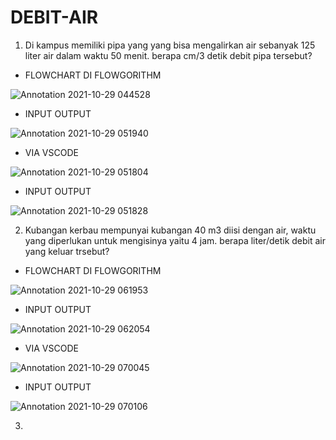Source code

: # DEBIT-AIR


1. Di kampus memiliki pipa yang yang bisa mengalirkan air sebanyak 125 liter air dalam waktu 50 menit. berapa cm/3 detik debit pipa tersebut?

- FLOWCHART DI FLOWGORITHM

![Annotation 2021-10-29 044528](https://user-images.githubusercontent.com/92988781/139434496-3df6a60e-acaa-431e-873a-c01c2e27a08d.png)

- INPUT OUTPUT

![Annotation 2021-10-29 051940](https://user-images.githubusercontent.com/92988781/139434591-08ed2c55-2213-489d-8e29-9914cd921730.png)


- VIA VSCODE

![Annotation 2021-10-29 051804](https://user-images.githubusercontent.com/92988781/139434752-c6143037-8d49-4191-94f9-f57c721a4270.png)

- INPUT OUTPUT

![Annotation 2021-10-29 051828](https://user-images.githubusercontent.com/92988781/139434826-856819ce-0332-4595-8eb8-4d37f276b165.png)



2. Kubangan kerbau mempunyai kubangan 40 m3 diisi dengan air, waktu yang diperlukan untuk mengisinya yaitu 4 jam. berapa liter/detik debit air yang keluar trsebut?

- FLOWCHART DI FLOWGORITHM

![Annotation 2021-10-29 061953](https://user-images.githubusercontent.com/92988781/139449197-cf9beb17-dff3-4bd2-9aae-842ac551375e.png)


- INPUT OUTPUT

![Annotation 2021-10-29 062054](https://user-images.githubusercontent.com/92988781/139449300-6c90dbbc-4759-4f92-9fce-1b21628a1b5e.png)



- VIA VSCODE

![Annotation 2021-10-29 070045](https://user-images.githubusercontent.com/92988781/139449360-ee68c7a4-2e0d-45ba-8e12-fb3b1ab01a9a.png)


- INPUT OUTPUT

![Annotation 2021-10-29 070106](https://user-images.githubusercontent.com/92988781/139449436-ae04df5f-cbe2-4bdb-bbe2-05a8fd3bab12.png)



3. 
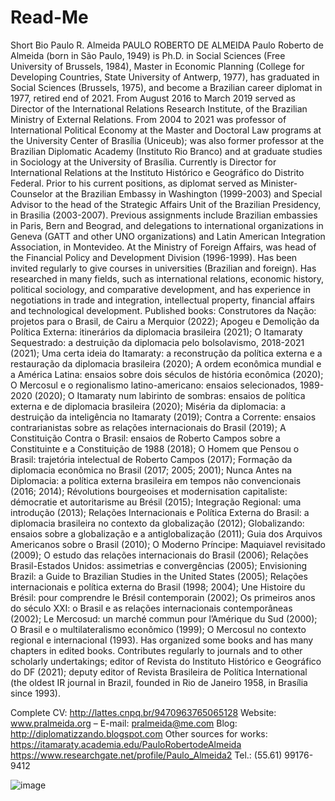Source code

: # Read-Me
Short Bio Paulo R. Almeida
PAULO ROBERTO DE ALMEIDA
Paulo Roberto de Almeida (born in São Paulo, 1949) is Ph.D. in Social Sciences (Free University of Brussels, 1984), Master in Economic Planning (College for Developing Countries, State University of Antwerp, 1977), has graduated in Social Sciences (Brussels, 1975), and become a Brazilian career diplomat in 1977, retired end of 2021. From August 2016 to March 2019 served as Director of the International Relations Research Institute, of the Brazilian Ministry of External Relations. From 2004 to 2021 was professor of International Political Economy at the Master and Doctoral Law programs at the University Center of Brasília (Uniceub); was also former professor at the Brazilian Diplomatic Academy (Instituto Rio Branco) and at graduate studies in Sociology at the University of Brasília. Currently is Director for International Relations at the Instituto Histórico e Geográfico do Distrito Federal.
Prior to his current positions, as diplomat served as Minister-Counselor at the Brazilian Embassy in Washington (1999-2003) and Special Advisor to the head of the Strategic Affairs Unit of the Brazilian Presidency, in Brasilia (2003-2007). Previous assignments include Brazilian embassies in Paris, Bern and Beograd, and delegations to international organizations in Geneva (GATT and other UNO organizations) and Latin American Integration Association, in Montevideo. At the Ministry of Foreign Affairs, was head of the Financial Policy and Development Division (1996-1999).
Has been invited regularly to give courses in universities (Brazilian and foreign). Has researched in many fields, such as international relations, economic history, political sociology, and comparative development, and has experience in negotiations in trade and integration, intellectual property, financial affairs and technological development. 
Published books: Construtores da Nação: projetos para o Brasil, de Cairu a Merquior (2022); Apogeu e Demolição da Política Externa: itinerários da diplomacia brasileira (2021); O Itamaraty Sequestrado: a destruição da diplomacia pelo bolsolavismo, 2018-2021 (2021); Uma certa ideia do Itamaraty: a reconstrução da política externa e a restauração da diplomacia brasileira (2020); A ordem econômica mundial e a América Latina: ensaios sobre dois séculos de história econômica (2020); O Mercosul e o regionalismo latino-americano: ensaios selecionados, 1989-2020 (2020); O Itamaraty num labirinto de sombras: ensaios de política externa e de diplomacia brasileira (2020); Miséria da diplomacia: a destruição da inteligência no Itamaraty (2019); Contra a Corrente: ensaios contrarianistas sobre as relações internacionais do Brasil (2019); A Constituição Contra o Brasil: ensaios de Roberto Campos sobre a Constituinte e a Constituição de 1988 (2018); O Homem que Pensou o Brasil: trajetória intelectual de Roberto Campos (2017); Formação da diplomacia econômica no Brasil (2017; 2005; 2001); Nunca Antes na Diplomacia: a política externa brasileira em tempos não convencionais (2016; 2014); Révolutions bourgeoises et modernisation capitaliste: démocratie et autoritarisme au Brésil (2015); Integração Regional: uma introdução (2013); Relações Internacionais e Política Externa do Brasil: a diplomacia brasileira no contexto da globalização (2012); Globalizando: ensaios sobre a globalização e a antiglobalização (2011); Guia dos Arquivos Americanos sobre o Brasil (2010); O Moderno Príncipe: Maquiavel revisitado (2009); O estudo das relações internacionais do Brasil (2006); Relações Brasil-Estados Unidos: assimetrias e convergências (2005); Envisioning Brazil: a Guide to Brazilian Studies in the United States (2005); Relações internacionais e política externa do Brasil (1998; 2004); Une Histoire du Brésil: pour comprendre le Brésil contemporain (2002); Os primeiros anos do século XXI: o Brasil e as relações internacionais contemporâneas (2002); Le Mercosud: un marché commun pour l’Amérique du Sud (2000); O Brasil e o multilateralismo econômico (1999); O Mercosul no contexto regional e internacional (1993). 
Has organized some books and has many chapters in edited books. Contributes regularly to journals and to other scholarly undertakings; editor of Revista do Instituto Histórico e Geográfico do DF (2021); deputy editor of Revista Brasileira de Política International (the oldest IR journal in Brazil, founded in Rio de Janeiro 1958, in Brasília since 1993).

Complete CV: http://lattes.cnpq.br/9470963765065128 
Website: www.pralmeida.org – E-mail: pralmeida@me.com 
Blog: http://diplomatizzando.blogspot.com 
Other sources for works: 
https://itamaraty.academia.edu/PauloRobertodeAlmeida
https://www.researchgate.net/profile/Paulo_Almeida2
Tel.: (55.61) 99176- 9412

![image](https://github.com/pralmeida49/Read-Me/assets/174499023/a572ac25-f185-4580-b5a6-3bbb0ce110bc)

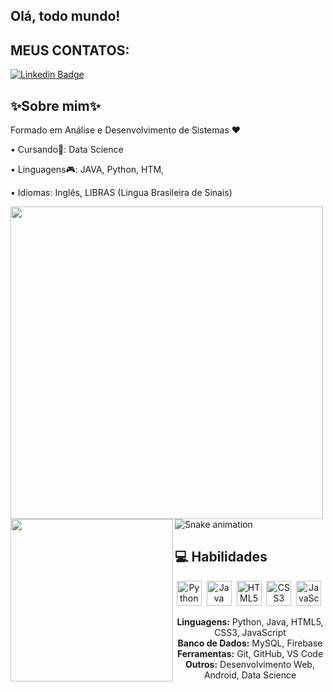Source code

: ## Olá, todo mundo!
##
<h2>MEUS CONTATOS:</h2>

[![Linkedin Badge](https://img.shields.io/badge/LinkedIn-0077B5?style=for-the-badge&logo=linkedin&logoColor=white)](https://www.linkedin.com/in/emanuel-trindade-535927343/) 


<h2>✨Sobre mim✨</h2>
<p>Formado em Análise e Desenvolvimento de Sistemas ♥ </p>
<p> • Cursando🎲: Data Science </p>
<p> • Linguagens🎮: JAVA, Python, HTM, </p>
<p> • Idiomas: Inglês, LIBRAS (Lingua Brasileira de Sinais) </p>



  <img  align="left"  width="500px" src="https://github-readme-stats.vercel.app/api?username=EmanuelTrindade-Al&show_icons=true&theme=gruvbox_light"/>
  <img  align="left"  width="260px" src="https://github-readme-stats.vercel.app/api/top-langs/?username=EmanuelTrindade-Al&hide=shell&theme=gruvbox_light"/>


![Snake animation](https://github.com/juliaeduarda-rg/juliaeduarda-rg/blob/output/github-contribution-grid-snake.svg)
##
##
 ## 💻 Habilidades

<div align="center">
  <img src="https://cdn.jsdelivr.net/gh/devicons/devicon/icons/python/python-original.svg" title="Python" alt="Python" width="40"/>&nbsp;
  <img src="https://cdn.jsdelivr.net/gh/devicons/devicon/icons/java/java-original.svg" title="Java" alt="Java" width="40"/>&nbsp;
  <img src="https://cdn.jsdelivr.net/gh/devicons/devicon/icons/html5/html5-original.svg" title="HTML5" alt="HTML5" width="40"/>&nbsp;
  <img src="https://cdn.jsdelivr.net/gh/devicons/devicon/icons/css3/css3-original.svg" title="CSS3" alt="CSS3" width="40"/>&nbsp;
  <img src="https://cdn.jsdelivr.net/gh/devicons/devicon/icons/javascript/javascript-original.svg" title="JavaScript" alt="JavaScript" width="40"/>&nbsp;
</div>

<p align="center">
  <strong>Linguagens:</strong> Python, Java, HTML5, CSS3, JavaScript<br/>
  <strong>Banco de Dados:</strong> MySQL, Firebase<br/>
  <strong>Ferramentas:</strong> Git, GitHub, VS Code<br/>
  <strong>Outros:</strong> Desenvolvimento Web, Android, Data Science
</p>


</p>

--

• **HOW TO COMPLETE THIS TASK**
What you return must be the lines above that run from the line with "Paulo Roberto de Almeida (born" to the line with "Prior to his", inclusive, each copied exactly.

• **RESULT OF THE TASK**
Paulo Roberto de Almeida (born in São Paulo, 1949) is Ph.D. in Social Sciences (Free University of Brussels, 1984), Master in Economic Planning (College for Developing Countries, State University of Antwerp, 1977), has graduated in Social Sciences (Brussels, 1975), and become a Brazilian career diplomat in 1977, retired end of 2021. From August 2016 to March 2019 served as Director of the International Relations Research Institute, of the Brazilian Ministry of External Relations. From 2004 to 2021 was professor of International Political Economy at the Master and Doctoral Law programs at the University Center of Brasília (Uniceub); was also former professor at the Brazilian Diplomatic Academy (Instituto Rio Branco) and at graduate studies in Sociology at the University of Brasília. Currently is Director for International Relations at the Instituto Histórico e Geográfico do Distrito Federal.
Prior to his current positions, as diplomat served as Minister-Counselor at the Brazilian Embassy in Washington (1999-2003) and Special Advisor to the head of the Strategic Affairs Unit of the Brazilian Presidency, in Brasilia (2003-2007). Previous assignments include Brazilian embassies in Paris, Bern and Beograd, and delegations to international organizations in Geneva (GATT and other UNO organizations) and Latin American Integration Association, in Montevideo. At the Ministry of Foreign Affairs, was head of the Financial Policy and Development Division (1996-1999).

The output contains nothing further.